**REQUIREMENT**
Of the lines in the listing below, count those containing "gives". Provide the count and nothing else.

**PROVIDED RECORDS**

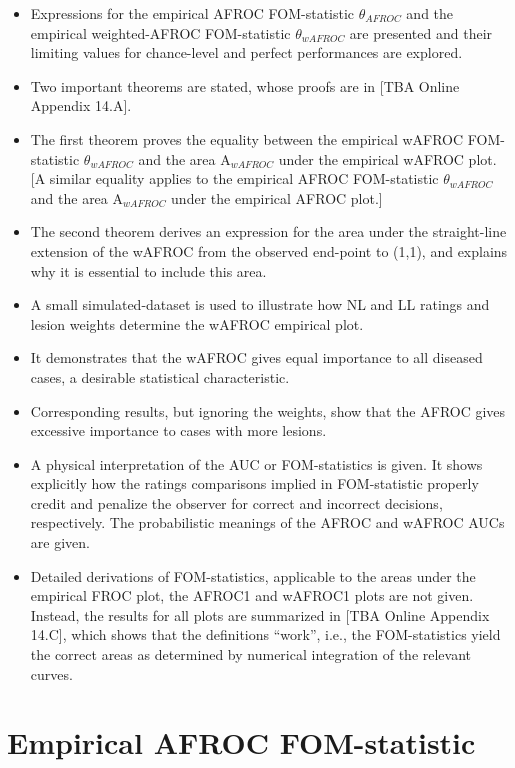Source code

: \documentclass[
]{book}
\begin{document}
\begin{itemize}
\item
  Expressions for the empirical AFROC FOM-statistic \(\theta_{AFROC}\) and the empirical weighted-AFROC FOM-statistic \(\theta_{wAFROC}\) are presented and their limiting values for chance-level and perfect performances are explored.
\item
  Two important theorems are stated, whose proofs are in {[}TBA Online Appendix 14.A{]}.
\item
  The first theorem proves the equality between the empirical wAFROC FOM-statistic \(\theta_{wAFROC}\) and the area \(\text{A}_{wAFROC}\) under the empirical wAFROC plot. {[}A similar equality applies to the empirical AFROC FOM-statistic \(\theta_{wAFROC}\) and the area \(\text{A}_{wAFROC}\) under the empirical AFROC plot.{]}
\item
  The second theorem derives an expression for the area under the straight-line extension of the wAFROC from the observed end-point to (1,1), and explains why it is essential to include this area.
\item
  A small simulated-dataset is used to illustrate how NL and LL ratings and lesion weights determine the wAFROC empirical plot.
\item
  It demonstrates that the wAFROC gives equal importance to all diseased cases, a desirable statistical characteristic.
\item
  Corresponding results, but ignoring the weights, show that the AFROC gives excessive importance to cases with more lesions.
\item
  A physical interpretation of the AUC or FOM-statistics is given. It shows explicitly how the ratings comparisons implied in FOM-statistic properly credit and penalize the observer for correct and incorrect decisions, respectively. The probabilistic meanings of the AFROC and wAFROC AUCs are given.
\item
  Detailed derivations of FOM-statistics, applicable to the areas under the empirical FROC plot, the AFROC1 and wAFROC1 plots are not given. Instead, the results for all plots are summarized in {[}TBA Online Appendix 14.C{]}, which shows that the definitions ``work'', i.e., the FOM-statistics yield the correct areas as determined by numerical integration of the relevant curves.
\end{itemize}

\hypertarget{froc-meanings-afroc}{%
\section{Empirical AFROC FOM-statistic}\label{froc-meanings-afroc}}
\end{document}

**TASK ANSWER**
2